McEnroe review – tennis’s original bad boy takes stock

The formerly foul-mouthed champion recounts his glory days and use of ‘performance-detracting drugs’ in this watchable if uncritical documentary

The rock’n’roll bad boy of tennis is watchably if uncritically celebrated in this documentary portrait by Barney Douglas; it is a film that leaves unsolved the riddle, if it is a riddle, of John McEnroe’s confrontational on-court personality. (Ever since my own teen years, I have been waiting for an interviewer to ask John if he ever saw an opponent’s ball called out when it was obviously in, and was tempted to scream with perfectionist rage against his own interests.) McEnroe is an engaging raconteur: funny and disarming about his excessive drug use – specifically cocaine – under the influence of Dionysiac sensualist and Studio 54-habitué Vitas Gerulaitis back in the good old days of the wooden racket and the disco glitter ball.

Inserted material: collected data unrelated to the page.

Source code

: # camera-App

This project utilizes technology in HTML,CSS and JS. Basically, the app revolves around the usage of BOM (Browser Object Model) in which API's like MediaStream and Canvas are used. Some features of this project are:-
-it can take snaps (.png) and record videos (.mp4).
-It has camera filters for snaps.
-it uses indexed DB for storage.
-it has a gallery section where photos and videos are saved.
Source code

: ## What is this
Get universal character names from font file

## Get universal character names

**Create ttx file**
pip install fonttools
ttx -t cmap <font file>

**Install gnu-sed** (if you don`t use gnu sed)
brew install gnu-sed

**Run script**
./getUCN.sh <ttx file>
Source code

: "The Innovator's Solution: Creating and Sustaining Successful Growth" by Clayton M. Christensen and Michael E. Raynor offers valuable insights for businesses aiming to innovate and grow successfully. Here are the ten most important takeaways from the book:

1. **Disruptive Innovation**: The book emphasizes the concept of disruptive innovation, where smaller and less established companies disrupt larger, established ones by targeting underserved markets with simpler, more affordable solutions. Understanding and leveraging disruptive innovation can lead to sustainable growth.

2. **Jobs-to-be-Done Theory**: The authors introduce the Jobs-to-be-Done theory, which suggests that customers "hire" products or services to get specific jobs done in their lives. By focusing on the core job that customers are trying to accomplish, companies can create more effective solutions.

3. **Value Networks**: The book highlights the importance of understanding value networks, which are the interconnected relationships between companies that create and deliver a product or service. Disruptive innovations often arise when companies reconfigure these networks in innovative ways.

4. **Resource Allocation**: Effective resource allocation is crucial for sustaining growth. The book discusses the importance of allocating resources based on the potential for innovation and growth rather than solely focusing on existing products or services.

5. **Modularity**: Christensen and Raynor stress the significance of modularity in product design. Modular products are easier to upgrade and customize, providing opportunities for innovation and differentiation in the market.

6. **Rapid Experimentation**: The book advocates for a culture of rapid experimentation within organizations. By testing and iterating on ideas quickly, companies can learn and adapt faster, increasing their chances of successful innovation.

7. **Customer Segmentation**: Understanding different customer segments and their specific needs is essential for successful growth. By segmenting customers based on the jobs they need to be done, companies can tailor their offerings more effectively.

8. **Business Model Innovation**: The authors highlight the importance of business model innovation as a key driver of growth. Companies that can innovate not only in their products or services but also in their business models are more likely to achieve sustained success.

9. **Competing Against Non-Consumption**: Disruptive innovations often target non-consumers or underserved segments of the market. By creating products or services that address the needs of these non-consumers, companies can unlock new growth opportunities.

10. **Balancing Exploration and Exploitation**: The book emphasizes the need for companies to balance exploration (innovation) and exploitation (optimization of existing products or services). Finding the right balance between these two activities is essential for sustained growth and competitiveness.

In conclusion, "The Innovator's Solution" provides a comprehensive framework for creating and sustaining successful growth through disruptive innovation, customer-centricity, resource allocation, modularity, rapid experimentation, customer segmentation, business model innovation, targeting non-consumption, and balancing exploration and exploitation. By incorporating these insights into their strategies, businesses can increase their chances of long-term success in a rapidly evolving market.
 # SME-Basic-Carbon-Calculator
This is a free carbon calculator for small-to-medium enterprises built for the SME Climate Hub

It surely exacerbated his alarming temper. “People today use performance-enhancing drugs,” says McEnroe. “We used performance-detracting drugs.” And as for drugs not being good for you, McEnroe cheerfully says: “They were good so you can appreciate your life a little more …” McEnroe can still summon a snarl when he remembers being told off by the grumpy Wimbledon authorities for not showing up to the champions’ dinner and doing the traditional dance with ladies’ champ Martina Navratilova: “Big fucking deal!”

But the awful truth is that the good times were when he was on the way up, culminating in the mythic encounters with Björn Borg. Being and staying at the top was lonely and stressed; McEnroe’s invincibility inevitably cracked as the 80s wore on, and the road back down was unpleasant, complicated by his disintegrating marriage to Tatum O’Neal and his complex relationship with his father-slash-manager John McEnroe (who is shown reprimanding an interviewer for calling him “John McEnroe Sr” – he is just “John McEnroe”, he says; his son is “John McEnroe Jr”). John had to fire his dad as his manager because, he said, he wanted a real relationship with him. Doubtless that’s true for the most part, although I wonder if a part of both men knew that he was firing his dad because he thought a professional manager could reverse his slump.